-------- Data supplied --------

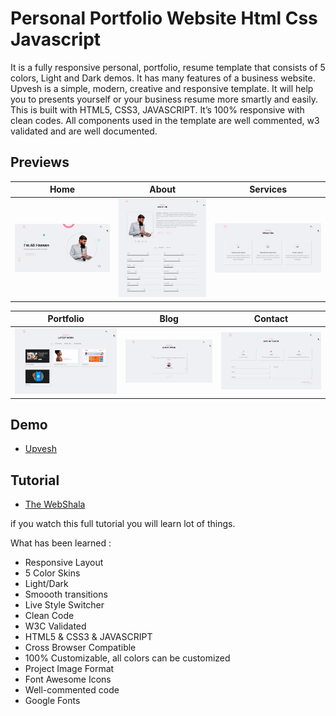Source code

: # Personal Portfolio Website Html Css Javascript

It is a fully responsive personal, portfolio, resume template that consists of 5 colors, Light and Dark demos. It has many features of a business website. Upvesh is a simple, modern, creative and responsive template. It will help you to presents yourself or your business resume more smartly and easily. This is built with HTML5, CSS3, JAVASCRIPT. It’s 100% responsive with clean codes. All components used in the template are well commented, w3 validated and are well documented.

## Previews

| Home                                                | About                                                  | Services                                                        |
| --------------------------------------------------- | ------------------------------------------------------ | --------------------------------------------------------------- |
| [![Home](img/readme/home.png)](img/readme/home.png) | [![About](img/readme/about.png)](img/readme/about.png) | [![Services](img/readme/services.png)](img/readme/services.png) |

| Portfolio                                                        | Blog                                                                        | Contact                                                      |
| ---------------------------------------------------------------- | --------------------------------------------------------------------------- | ------------------------------------------------------------ |
| [![Portfolio](img/readme/projects.png)](img/readme/projects.png) | [![Testimonials](img/readme/testimonials.png)](img/readme/testimonials.png) | [![Contact](img/readme/contact.png)](img/readme/contact.png) |

## Demo

- [Upvesh](#)

## Tutorial

- [The WebShala](#)

if you watch this full tutorial you will learn lot of things.

What has been learned :

- Responsive Layout
- 5 Color Skins
- Light/Dark
- Smoooth transitions
- Live Style Switcher
- Clean Code
- W3C Validated
- HTML5 & CSS3 & JAVASCRIPT
- Cross Browser Compatible
- 100% Customizable, all colors can be customized
- Project Image Format
- Font Awesome Icons
- Well-commented code
- Google Fonts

--------

[Exercise brief] What is the number of lines in the records holding "Upvesh"? Give the number alone.

[Result below] 2